13.05.2016

Ausgezeichnet: Doktorand verbessert minimalinvasive Cochlea-Implantat-Chirurgie

Mit einem Cochlea-Implantat können viele Patienten, die taub sind oder im Laufe ihres Lebens hochgradig schwerhörig geworden sind, wieder hören. Dr.-Ing. Jan-Philipp Kobler entwickelte ein neues Assistenzsystem für die minimalinvasive Cochlea-Implantat-Chirurgie und wurde dafür jetzt ausgezeichnet.

Medium jan philipp kobler Dr.-Ing. Jan-Philipp Kobler wurde für seine Dissertation am Institut für Mechatronische Systeme an der Gottfried Wilhelm Leibniz Universität Hannover ausgezeichnet.

Der Eingriff erfordert höchste Genauigkeit, da der Schädel des Patienten im Bereich des Felsenbeins geöffnet und ein kleiner Elektrodenträger mit bis zu 22 Elektroden in die Hörschnecke (Cochlea) eingebracht werden muss. Hierbei kommt es auf die Genauigkeit im Bereich von wenigen zehntel Millimetern an. Dr.-Ing. Jan-Philipp Kobler hat sich in seiner Dissertation am Institut für Mechatronische Systeme an der Gottfried Wilhelm Leibniz Universität Hannover mit dem Thema beschäftigt. Er entwickelte ein mechatronisches System, mit dem das hochgenaue Anlegen eines minimalinvasiven Bohrkanals zur Cochlea und das Einführen des Elektrodenträgers durch diesen Zugang unterstützt werden. Dafür hat ihn die Deutsche Gesellschaft für Biomedizinische Technik im VDE (VDE|DGBMT) und die Stiftung Familie Klee jetzt mit dem Klee-Preis für hervorragende wissenschaftliche Arbeiten ausgezeichnet.

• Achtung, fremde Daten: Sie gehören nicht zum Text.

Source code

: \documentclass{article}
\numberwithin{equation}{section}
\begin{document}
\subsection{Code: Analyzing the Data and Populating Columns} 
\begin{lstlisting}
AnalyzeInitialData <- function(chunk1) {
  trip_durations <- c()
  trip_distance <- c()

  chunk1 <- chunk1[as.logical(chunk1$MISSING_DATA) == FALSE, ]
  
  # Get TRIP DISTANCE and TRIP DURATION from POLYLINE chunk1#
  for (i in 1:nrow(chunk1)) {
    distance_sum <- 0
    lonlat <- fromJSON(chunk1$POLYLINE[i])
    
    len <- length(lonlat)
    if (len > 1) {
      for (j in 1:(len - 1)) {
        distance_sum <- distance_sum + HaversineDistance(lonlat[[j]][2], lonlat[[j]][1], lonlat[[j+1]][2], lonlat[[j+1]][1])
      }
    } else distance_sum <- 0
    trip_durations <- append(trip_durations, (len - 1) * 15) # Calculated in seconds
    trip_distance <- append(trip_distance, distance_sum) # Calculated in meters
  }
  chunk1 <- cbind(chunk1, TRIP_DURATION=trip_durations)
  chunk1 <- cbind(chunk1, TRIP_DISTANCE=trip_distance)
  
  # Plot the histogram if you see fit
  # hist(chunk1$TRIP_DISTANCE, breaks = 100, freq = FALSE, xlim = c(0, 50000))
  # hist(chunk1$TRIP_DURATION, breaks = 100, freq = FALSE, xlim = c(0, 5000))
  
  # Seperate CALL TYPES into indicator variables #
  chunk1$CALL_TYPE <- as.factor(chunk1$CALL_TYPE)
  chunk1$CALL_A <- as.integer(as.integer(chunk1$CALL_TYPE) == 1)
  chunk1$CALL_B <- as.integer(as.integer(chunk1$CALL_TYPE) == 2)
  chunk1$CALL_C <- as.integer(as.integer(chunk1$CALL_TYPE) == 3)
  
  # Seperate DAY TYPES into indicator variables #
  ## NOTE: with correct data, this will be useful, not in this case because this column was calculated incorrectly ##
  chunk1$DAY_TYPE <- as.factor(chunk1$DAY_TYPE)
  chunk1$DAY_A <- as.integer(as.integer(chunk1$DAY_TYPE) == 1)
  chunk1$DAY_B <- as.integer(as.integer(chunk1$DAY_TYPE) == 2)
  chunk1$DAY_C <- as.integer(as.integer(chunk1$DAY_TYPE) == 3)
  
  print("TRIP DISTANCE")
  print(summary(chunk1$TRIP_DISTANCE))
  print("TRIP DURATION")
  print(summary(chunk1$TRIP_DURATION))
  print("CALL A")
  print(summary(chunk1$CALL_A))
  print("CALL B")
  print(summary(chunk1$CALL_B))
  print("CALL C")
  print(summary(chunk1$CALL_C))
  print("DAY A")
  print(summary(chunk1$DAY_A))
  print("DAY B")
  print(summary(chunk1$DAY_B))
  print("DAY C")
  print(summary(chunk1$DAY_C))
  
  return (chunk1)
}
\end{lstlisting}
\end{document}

 Chirurgische Eingriffe werden immer präziser und zunehmend minimalinvasiv durchgeführt. Medizintechnische Systeme sind eine unverzichtbare Voraussetzung für diese Möglichkeiten. Bildgebung, Navigationssysteme und mechatronische Assistenzsysteme müssen den Arzt optimal bei den Interventionen unterstützen. Für die minimalinvasive Cochlea-Implantat-Chirurgie hat sich Jan-Philipp Kobler für einen knochenfixierten, rekonfigurierbaren, parallelkinematischen Roboter entschieden. Dieser wird am Schädel verankert und stellt eine patientenindividuell einstellbare Führung für chirurgische Werkzeuge bereit. Um das System zu optimieren nutzte der Autor Simulationen, bei denen die klinischen Anforderungen an die Kinematik, die Genauigkeit und die Sterilisierbarkeit eine wichtige Rolle spielten. Gemeinsam mit Wissenschaftlern und Chirurgen der Medizinischen Hochschule Hannover realisierte und evaluierte Jan-Philipp Kobler das System. Sie führten Bohrversuche an Schädeln durch und bewerteten die Genauigkeit und Praxistauglichkeit. Für das Einbringen des Elektrodenträgers entwarf und realisierte der Preisträger ein Insertionswerkzeug, das in Experimenten sorgfältig getestet wurde. Hierbei stand die hochgenaue Messung der beim Einbringen auftretenden Insertionskraft zur Schonung sensibler Strukturen im Inneren der Cochlea im Vordergrund. Die Ergebnisse seiner Arbeit mit dem Titel "Ein knochenfixiertes, mechatronisches Assistenzsystem für die minimalinvasive Cochlea- Implantat-Chirurgie" publizierte der Autor in sieben Artikeln in wissenschaftlichen Journalen als Erstautor und in weiteren sieben Konferenzbeiträgen sowie in einer Patentschrift.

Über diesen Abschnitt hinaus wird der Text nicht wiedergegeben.